The installation of displacement piles in chalk involves the crushing, remoulding and densifying of the material under the pile tip. This remoulded material forms an annulus around the installed pile. Shaft friction can be expected to be significantly affected by the characteristics of this annulus. However, research on its attributes and the mechanisms behind its origin is scarce. This paper explores the use of non-destructive 3D X-ray computed tomography (XCT) imaging to determine the changes in bulk density associated with chalk crushing and remoulding during the penetration of a mini-pile into an intact chalk specimen. The use of XCT allowed for the estimation of the thickness and general geometry of the remoulded chalk annulus, as well as its 3D visualisation for the first time.
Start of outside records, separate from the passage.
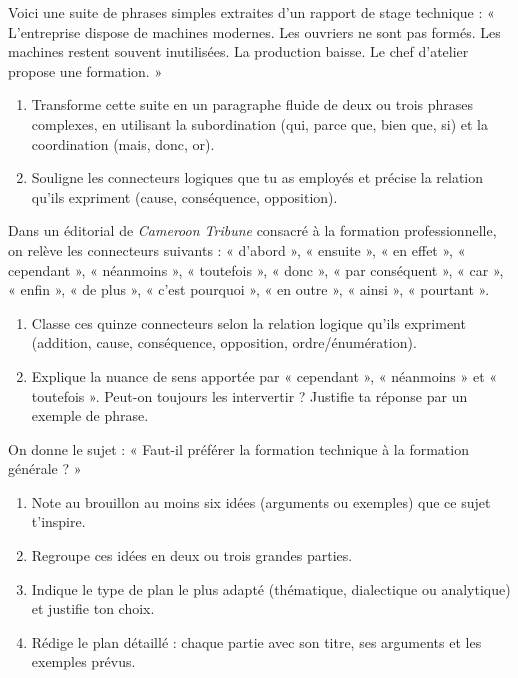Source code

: \documentclass[11pt]{article}
\begin{document}
\begin{exercice}
Voici une suite de phrases simples extraites d'un rapport de stage technique : « L'entreprise dispose de machines modernes. Les ouvriers ne sont pas formés. Les machines restent souvent inutilisées. La production baisse. Le chef d'atelier propose une formation. »
\begin{enumerate}
\item Transforme cette suite en un paragraphe fluide de deux ou trois phrases complexes, en utilisant la subordination (qui, parce que, bien que, si) et la coordination (mais, donc, or).
\item Souligne les connecteurs logiques que tu as employés et précise la relation qu'ils expriment (cause, conséquence, opposition).
\end{enumerate}
\end{exercice}

\begin{exercice}
Dans un éditorial de \emph{Cameroon Tribune} consacré à la formation professionnelle, on relève les connecteurs suivants : « d'abord », « ensuite », « en effet », « cependant », « néanmoins », « toutefois », « donc », « par conséquent », « car », « enfin », « de plus », « c'est pourquoi », « en outre », « ainsi », « pourtant ».
\begin{enumerate}
\item Classe ces quinze connecteurs selon la relation logique qu'ils expriment (addition, cause, conséquence, opposition, ordre/énumération).
\item Explique la nuance de sens apportée par « cependant », « néanmoins » et « toutefois ». Peut-on toujours les intervertir ? Justifie ta réponse par un exemple de phrase.
\end{enumerate}
\end{exercice}

\begin{exercice}
On donne le sujet : « Faut-il préférer la formation technique à la formation générale ? »
\begin{enumerate}
\item Note au brouillon au moins six idées (arguments ou exemples) que ce sujet t'inspire.
\item Regroupe ces idées en deux ou trois grandes parties.
\item Indique le type de plan le plus adapté (thématique, dialectique ou analytique) et justifie ton choix.
\item Rédige le plan détaillé : chaque partie avec son titre, ses arguments et les exemples prévus.
\end{enumerate}
\end{exercice}
\end{document}
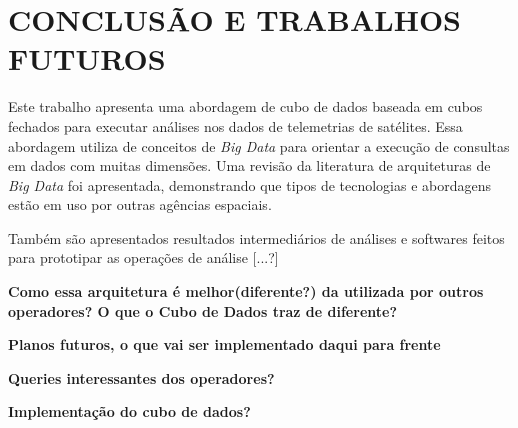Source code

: 
\chapter{CONCLUSÃO E TRABALHOS FUTUROS}

Este trabalho apresenta uma abordagem de cubo de dados baseada em cubos fechados para executar análises nos dados de telemetrias de satélites. Essa abordagem utiliza de conceitos de \textit{Big Data} para orientar a execução de consultas em dados com muitas dimensões. Uma revisão da literatura de arquiteturas de \textit{Big Data} foi apresentada, demonstrando que tipos de tecnologias e abordagens estão em uso por outras agências espaciais.

Também são apresentados resultados intermediários de análises e softwares feitos para prototipar as operações de análise [...?]

\textbf{Como essa arquitetura é melhor(diferente?) da utilizada por outros operadores? O que o Cubo de Dados traz de diferente?}

\textbf{Planos futuros, o que vai ser implementado daqui para frente}

\textbf{Queries interessantes dos operadores?}

\textbf{Implementação do cubo de dados?}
Preliminary results suggest that pile installation in the radially confined chalk specimen took place, primarily, by crushing and densification of the chalk under the pile tip. This led to the formation of an annulus of variable thickness and density. By implementing a mass-balance analysis, the post-pile installation XCT-derived mass was found to differ by less than 0.4% from the pre-installation mass, which gives confidence in the accuracy of XCT imaging in detecting local changes in bulk density. In general, the results show that this technology has potential for contributing to the understanding of the development of pile loading capacity in chalk.